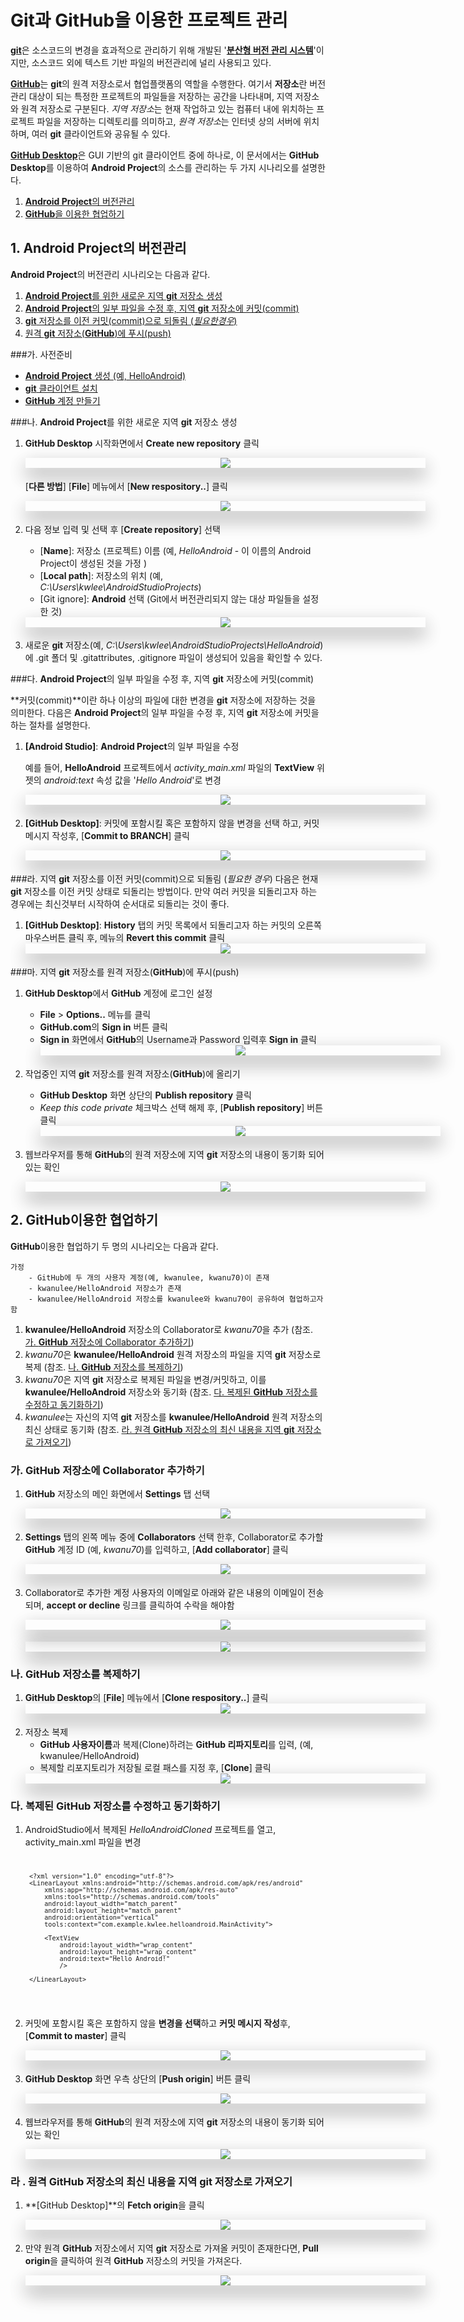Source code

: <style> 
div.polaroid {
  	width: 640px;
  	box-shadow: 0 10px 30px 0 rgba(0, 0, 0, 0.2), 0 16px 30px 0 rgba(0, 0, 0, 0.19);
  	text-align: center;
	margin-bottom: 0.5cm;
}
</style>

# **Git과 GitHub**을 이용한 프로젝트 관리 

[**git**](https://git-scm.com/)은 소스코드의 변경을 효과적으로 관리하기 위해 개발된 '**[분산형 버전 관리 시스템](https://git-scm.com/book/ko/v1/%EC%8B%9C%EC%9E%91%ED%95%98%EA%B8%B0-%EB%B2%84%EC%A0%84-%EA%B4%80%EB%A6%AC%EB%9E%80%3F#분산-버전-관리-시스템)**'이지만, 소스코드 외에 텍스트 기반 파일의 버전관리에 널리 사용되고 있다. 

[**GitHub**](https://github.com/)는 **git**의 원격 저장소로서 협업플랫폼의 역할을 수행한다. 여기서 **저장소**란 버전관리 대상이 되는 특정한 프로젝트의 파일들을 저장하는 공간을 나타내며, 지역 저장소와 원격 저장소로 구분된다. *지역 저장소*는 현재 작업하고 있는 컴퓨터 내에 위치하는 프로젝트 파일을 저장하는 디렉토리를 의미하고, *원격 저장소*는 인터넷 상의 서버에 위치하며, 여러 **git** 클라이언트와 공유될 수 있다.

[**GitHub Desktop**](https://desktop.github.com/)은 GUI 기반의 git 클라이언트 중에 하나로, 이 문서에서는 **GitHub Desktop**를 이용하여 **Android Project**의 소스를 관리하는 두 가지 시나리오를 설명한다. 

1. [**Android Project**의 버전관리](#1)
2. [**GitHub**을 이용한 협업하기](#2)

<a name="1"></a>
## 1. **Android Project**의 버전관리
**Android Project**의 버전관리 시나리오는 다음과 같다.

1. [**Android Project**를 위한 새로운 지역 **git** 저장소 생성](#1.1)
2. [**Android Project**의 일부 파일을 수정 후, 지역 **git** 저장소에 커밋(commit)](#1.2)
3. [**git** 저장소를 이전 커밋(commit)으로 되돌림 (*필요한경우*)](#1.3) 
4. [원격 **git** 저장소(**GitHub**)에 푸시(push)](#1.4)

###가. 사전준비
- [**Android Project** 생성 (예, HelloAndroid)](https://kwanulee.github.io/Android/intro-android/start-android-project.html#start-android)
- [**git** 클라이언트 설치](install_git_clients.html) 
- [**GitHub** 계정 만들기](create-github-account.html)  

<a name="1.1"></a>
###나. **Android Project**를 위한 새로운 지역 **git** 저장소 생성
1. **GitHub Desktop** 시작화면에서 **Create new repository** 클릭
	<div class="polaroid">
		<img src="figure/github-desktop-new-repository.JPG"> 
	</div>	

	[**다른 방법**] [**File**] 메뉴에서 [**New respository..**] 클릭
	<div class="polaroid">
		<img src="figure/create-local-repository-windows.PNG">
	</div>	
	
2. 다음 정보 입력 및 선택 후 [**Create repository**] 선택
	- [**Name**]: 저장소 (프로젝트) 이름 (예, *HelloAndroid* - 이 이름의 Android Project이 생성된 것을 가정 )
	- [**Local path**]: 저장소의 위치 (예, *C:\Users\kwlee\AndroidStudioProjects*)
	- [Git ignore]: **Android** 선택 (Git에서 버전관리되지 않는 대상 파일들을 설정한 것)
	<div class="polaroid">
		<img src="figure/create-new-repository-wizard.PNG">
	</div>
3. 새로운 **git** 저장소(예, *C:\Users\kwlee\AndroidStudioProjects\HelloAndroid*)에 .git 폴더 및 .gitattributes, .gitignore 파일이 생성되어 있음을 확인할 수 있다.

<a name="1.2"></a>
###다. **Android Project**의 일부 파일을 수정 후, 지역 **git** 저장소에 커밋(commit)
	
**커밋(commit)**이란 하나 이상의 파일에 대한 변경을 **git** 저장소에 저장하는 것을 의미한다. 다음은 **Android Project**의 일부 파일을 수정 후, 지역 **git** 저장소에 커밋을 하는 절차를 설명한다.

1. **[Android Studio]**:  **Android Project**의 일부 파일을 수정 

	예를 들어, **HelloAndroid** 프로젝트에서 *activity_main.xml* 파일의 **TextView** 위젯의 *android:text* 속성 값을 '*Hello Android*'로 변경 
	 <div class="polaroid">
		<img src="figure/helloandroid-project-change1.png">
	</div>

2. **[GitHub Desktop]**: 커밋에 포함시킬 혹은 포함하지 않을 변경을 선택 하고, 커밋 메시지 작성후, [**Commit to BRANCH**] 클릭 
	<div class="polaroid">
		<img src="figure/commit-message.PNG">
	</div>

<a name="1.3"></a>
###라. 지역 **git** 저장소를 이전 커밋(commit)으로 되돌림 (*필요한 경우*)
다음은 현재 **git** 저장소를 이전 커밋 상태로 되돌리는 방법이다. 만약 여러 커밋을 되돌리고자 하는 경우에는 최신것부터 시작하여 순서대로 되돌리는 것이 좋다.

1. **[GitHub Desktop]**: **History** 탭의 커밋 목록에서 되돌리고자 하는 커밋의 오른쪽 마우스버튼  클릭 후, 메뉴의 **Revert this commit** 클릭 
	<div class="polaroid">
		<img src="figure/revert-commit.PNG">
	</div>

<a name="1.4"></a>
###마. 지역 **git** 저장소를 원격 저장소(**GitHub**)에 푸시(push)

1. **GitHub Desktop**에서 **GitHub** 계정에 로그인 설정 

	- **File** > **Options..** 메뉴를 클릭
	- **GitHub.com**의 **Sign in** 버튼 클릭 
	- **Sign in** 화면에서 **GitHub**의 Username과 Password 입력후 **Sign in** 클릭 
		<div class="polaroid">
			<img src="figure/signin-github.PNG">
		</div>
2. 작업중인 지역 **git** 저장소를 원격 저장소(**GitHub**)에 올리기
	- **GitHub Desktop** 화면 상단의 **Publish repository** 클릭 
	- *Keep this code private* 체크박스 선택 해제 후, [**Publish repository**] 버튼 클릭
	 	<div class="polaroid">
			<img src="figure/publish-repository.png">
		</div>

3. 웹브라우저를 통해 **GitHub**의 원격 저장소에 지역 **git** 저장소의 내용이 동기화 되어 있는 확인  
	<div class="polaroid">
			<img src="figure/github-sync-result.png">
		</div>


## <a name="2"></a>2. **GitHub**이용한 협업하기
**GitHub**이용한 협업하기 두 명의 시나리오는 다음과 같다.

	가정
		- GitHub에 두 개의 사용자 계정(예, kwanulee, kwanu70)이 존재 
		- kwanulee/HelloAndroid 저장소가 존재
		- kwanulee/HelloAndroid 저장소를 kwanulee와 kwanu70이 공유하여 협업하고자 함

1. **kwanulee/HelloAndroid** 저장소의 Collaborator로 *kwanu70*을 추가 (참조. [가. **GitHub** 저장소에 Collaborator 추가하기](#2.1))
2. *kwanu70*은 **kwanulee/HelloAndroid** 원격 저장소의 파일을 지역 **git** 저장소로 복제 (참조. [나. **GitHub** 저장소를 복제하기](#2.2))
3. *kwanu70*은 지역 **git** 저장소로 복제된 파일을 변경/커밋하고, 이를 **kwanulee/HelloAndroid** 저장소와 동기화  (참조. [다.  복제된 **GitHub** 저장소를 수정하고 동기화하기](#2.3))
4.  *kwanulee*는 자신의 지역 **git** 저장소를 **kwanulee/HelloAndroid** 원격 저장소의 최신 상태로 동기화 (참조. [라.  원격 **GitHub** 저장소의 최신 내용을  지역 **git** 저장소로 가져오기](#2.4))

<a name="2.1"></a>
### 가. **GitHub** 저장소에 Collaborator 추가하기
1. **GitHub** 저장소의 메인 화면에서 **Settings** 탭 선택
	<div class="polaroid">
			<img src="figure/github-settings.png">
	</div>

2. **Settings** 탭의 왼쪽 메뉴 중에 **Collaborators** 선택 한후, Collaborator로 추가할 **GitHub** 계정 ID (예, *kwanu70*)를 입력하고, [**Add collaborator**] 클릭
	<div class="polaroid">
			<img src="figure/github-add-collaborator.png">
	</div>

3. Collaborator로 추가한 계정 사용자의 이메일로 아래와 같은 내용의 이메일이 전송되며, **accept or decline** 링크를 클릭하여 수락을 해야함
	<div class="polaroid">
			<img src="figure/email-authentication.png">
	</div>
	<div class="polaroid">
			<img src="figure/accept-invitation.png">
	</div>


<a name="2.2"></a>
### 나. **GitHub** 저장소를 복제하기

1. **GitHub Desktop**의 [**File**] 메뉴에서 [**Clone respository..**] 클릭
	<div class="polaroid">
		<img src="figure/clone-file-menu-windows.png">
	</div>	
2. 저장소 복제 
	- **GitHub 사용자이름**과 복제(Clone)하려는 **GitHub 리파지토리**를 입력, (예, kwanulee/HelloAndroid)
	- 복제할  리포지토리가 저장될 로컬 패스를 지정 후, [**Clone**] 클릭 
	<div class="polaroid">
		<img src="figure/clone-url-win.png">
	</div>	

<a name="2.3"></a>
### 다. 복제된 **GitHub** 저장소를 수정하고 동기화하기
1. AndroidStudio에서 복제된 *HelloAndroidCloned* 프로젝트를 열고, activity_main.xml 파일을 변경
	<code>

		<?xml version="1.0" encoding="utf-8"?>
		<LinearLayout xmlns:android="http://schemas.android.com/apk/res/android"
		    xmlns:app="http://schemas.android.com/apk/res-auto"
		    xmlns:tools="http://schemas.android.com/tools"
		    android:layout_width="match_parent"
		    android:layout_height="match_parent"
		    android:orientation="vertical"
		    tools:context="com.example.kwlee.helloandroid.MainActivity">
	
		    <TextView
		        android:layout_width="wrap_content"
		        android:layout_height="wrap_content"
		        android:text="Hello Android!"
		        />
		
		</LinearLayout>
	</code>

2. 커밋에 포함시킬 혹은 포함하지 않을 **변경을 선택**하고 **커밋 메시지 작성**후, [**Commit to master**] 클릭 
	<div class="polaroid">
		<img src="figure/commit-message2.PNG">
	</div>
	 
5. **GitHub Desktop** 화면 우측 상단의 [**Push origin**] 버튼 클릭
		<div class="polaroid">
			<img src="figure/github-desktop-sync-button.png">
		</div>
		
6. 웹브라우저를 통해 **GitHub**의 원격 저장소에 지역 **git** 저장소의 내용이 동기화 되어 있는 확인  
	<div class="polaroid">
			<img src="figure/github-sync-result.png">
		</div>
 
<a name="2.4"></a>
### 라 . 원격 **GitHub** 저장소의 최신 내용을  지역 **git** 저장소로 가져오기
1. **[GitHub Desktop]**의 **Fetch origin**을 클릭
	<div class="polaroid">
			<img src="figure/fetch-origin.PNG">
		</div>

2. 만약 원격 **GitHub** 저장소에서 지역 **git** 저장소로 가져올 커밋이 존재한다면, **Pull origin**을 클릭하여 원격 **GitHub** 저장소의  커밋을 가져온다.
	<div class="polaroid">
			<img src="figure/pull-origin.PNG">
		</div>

* * * * * * * * *

Problem details:
Throughout the records above, find the lines in which the word "시나리오는" appears and return them.

Finished task:
**Android Project**의 버전관리 시나리오는 다음과 같다.
**GitHub**이용한 협업하기 두 명의 시나리오는 다음과 같다.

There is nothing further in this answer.